Cada 4 de agosto, la Argentina celebra el Día del Panadero, una fecha que recuerda la creación de la Sociedad Cosmopolita de Resistencia y Colocación de Obreros Panaderos, fundada en 1887, considerada el primer sindicato del sector en el país.
En Villa Mercedes, esta efeméride tiene un significado especial. Además de homenajear a quienes diariamente elaboran uno de los alimentos más tradicionales de la mesa argentina, también invita a recordar una parte fundamental del patrimonio gastronómico local: el nacimiento del pan rasqueta, una creación que trascendió generaciones y se convirtió en un sello distintivo de la ciudad.
La Mercedina, una panadería que marcó la historia de Villa Mercedes
Entre las panaderías históricas de la ciudad ocupa un lugar destacado la Panadería La Mercedina, cuya imagen aún permanece en la memoria colectiva de los mercedinos.
Ubicada en la esquina de Pueyrredón y Ayacucho, a pocas cuadras de la plaza fundacional, allí funcionaban el salón de ventas, el horno a leña y la cuadra donde el inmigrante italiano Pietro Gualdoni comenzó a desarrollar un producto que, con el tiempo, sería reconocido como una verdadera identidad gastronómica de Villa Mercedes.
El origen de la rasqueta
Impulsado por la necesidad de optimizar la producción y facilitar tanto el horneado como el transporte, Pietro Gualdoni ideó un pan de forma cuadrada, con un característico pliegue en uno de sus laterales.
Ese diseño no fue casual. Según relató Francisco Gualdoni, hijo de Pedro y nieto del creador, la forma recordaba a las herramientas utilizadas para raspar superficies.
“Le dio una forma parecida a las herramientas que se usan para raspar. Así le quedó el nombre de rasqueta”, recordó.
Con el paso de los años, aquel pan se transformó en una de las especialidades más reconocidas de la ciudad y continúa siendo uno de los productos más buscados por vecinos y visitantes.
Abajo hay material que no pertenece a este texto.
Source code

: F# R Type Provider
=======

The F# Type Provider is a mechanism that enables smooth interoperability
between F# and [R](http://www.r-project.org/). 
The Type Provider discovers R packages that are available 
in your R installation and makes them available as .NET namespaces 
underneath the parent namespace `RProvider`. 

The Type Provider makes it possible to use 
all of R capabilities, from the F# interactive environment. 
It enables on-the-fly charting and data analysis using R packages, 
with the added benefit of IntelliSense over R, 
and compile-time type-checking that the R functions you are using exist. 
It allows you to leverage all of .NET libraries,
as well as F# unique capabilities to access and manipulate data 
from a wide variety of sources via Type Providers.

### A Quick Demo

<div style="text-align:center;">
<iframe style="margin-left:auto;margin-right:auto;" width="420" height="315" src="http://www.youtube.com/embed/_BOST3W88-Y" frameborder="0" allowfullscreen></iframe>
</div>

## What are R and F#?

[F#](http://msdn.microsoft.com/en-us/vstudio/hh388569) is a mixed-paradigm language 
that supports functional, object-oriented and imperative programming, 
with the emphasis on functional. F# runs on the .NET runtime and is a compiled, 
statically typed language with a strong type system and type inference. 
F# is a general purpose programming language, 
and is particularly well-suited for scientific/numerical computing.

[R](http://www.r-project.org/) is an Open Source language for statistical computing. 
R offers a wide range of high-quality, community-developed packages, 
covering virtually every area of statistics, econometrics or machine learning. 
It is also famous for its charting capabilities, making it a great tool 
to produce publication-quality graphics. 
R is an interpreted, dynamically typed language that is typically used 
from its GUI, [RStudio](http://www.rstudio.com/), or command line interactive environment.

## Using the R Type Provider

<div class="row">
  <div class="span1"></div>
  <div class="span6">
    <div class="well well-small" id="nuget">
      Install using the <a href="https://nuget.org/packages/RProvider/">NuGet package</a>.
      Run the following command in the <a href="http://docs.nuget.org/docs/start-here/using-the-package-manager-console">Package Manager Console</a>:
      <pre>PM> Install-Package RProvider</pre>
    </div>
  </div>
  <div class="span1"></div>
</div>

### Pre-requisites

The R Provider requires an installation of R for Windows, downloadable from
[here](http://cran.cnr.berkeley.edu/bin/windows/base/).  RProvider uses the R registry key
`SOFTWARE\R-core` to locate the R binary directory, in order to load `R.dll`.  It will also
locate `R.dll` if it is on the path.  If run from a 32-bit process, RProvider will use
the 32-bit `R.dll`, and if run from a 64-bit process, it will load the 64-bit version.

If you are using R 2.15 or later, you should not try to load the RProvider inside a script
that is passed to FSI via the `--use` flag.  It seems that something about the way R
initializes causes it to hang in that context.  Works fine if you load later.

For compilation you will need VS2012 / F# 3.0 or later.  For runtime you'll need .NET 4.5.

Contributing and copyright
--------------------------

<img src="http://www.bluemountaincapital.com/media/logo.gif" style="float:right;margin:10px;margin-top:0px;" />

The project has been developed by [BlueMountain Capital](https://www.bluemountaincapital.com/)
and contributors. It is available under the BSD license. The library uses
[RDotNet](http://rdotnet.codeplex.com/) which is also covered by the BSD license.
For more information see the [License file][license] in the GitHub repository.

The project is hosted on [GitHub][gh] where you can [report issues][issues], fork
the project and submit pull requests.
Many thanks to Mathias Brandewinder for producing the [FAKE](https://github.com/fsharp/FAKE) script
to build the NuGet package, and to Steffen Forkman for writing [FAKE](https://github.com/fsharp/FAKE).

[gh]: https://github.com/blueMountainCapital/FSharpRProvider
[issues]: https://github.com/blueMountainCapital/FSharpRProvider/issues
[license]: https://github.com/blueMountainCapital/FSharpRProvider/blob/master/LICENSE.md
Un reconocimiento a la familia Gualdoni
El legado de Pietro Gualdoni fue reconocido oficialmente durante la Primera Fiesta Provincial de la Rasqueta, realizada en diciembre de 2018.

En aquella oportunidad, la Municipalidad de Villa Mercedes, la Cámara de Panaderos y el Sindicato de Panaderos distinguieron a los descendientes del creador del tradicional pan.
La familia recibió el reconocimiento a través de Francisco, Elena, Beatriz y otros integrantes que continúan preservando la memoria de una historia profundamente ligada al crecimiento de la ciudad.
La celebración también permitió recuperar la receta original, difundir la historia del producto y consolidar otra especialidad que gana cada vez más seguidores: el sándwich de rasqueta, convertido hoy en un clásico de la gastronomía mercedina.
Una tradición que también llegó a Quines
Aunque el pan rasqueta nació en Villa Mercedes, con el tiempo la tradición también se extendió hacia otras localidades del norte puntano.
En Quines, por ejemplo, la rasqueta adquirió una forma similar a un libro y durante décadas fue elaborada por panaderías tradicionales como Alume, Viale y la recordada Panadería Central, de Sinibaldo Tobar, conocido popularmente como “El Chofer”.
Fuera de esa región, el pan rasqueta prácticamente no se produce, lo que refuerza su identidad como una elaboración típica de esta parte de San Luis.
Un patrimonio que sigue vivo
Más de un siglo después de su creación, la rasqueta continúa formando parte de la identidad culinaria de Villa Mercedes. Su historia refleja el espíritu emprendedor de los inmigrantes que ayudaron a construir la ciudad y demuestra cómo una idea nacida para mejorar la producción terminó convirtiéndose en uno de los símbolos gastronómicos más representativos de la región.
En este Día del Panadero, recordar la historia de La Mercedina, de Pietro Gualdoni y de la creación de la rasqueta es también reconocer el trabajo de generaciones de panaderos que mantienen viva una tradición que sigue acompañando la mesa de miles de familias.